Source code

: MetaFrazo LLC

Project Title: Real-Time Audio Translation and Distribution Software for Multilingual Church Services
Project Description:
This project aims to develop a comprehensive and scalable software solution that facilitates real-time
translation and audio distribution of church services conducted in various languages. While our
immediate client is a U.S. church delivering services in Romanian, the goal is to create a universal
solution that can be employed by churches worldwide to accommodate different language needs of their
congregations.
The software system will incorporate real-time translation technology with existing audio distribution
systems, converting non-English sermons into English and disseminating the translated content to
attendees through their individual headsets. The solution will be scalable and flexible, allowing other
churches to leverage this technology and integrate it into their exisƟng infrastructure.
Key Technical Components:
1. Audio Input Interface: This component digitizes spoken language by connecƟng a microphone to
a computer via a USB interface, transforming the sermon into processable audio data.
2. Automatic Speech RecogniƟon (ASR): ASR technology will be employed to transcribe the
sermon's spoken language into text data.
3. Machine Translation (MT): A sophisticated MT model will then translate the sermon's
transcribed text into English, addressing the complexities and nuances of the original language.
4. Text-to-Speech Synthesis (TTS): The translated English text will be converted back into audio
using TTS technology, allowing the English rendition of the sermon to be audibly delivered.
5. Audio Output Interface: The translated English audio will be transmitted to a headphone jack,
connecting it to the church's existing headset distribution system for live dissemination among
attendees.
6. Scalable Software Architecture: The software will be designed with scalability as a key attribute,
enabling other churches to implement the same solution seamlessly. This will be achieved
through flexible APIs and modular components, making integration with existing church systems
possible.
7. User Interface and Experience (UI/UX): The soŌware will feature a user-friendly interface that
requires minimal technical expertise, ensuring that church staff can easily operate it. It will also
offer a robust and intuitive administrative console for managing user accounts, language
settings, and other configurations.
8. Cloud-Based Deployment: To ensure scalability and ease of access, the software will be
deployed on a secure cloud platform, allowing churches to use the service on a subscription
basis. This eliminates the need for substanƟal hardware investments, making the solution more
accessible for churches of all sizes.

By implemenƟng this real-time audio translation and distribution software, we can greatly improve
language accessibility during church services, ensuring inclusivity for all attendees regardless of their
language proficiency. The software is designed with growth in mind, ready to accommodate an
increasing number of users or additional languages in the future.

□ □ □ □ □

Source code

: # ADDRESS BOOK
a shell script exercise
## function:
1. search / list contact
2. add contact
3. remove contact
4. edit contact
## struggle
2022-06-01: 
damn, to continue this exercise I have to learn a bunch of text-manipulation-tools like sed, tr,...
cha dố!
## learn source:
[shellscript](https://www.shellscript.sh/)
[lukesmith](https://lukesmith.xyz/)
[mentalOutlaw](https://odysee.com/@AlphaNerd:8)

□ □ □ □ □

_WHAT THIS TASK INVOLVES_
Bring together each line above where the string "data" turns up.

_COMPLETED TASK_
a computer via a USB interface, transforming the sermon into processable audio data.
sermon's spoken language into text data.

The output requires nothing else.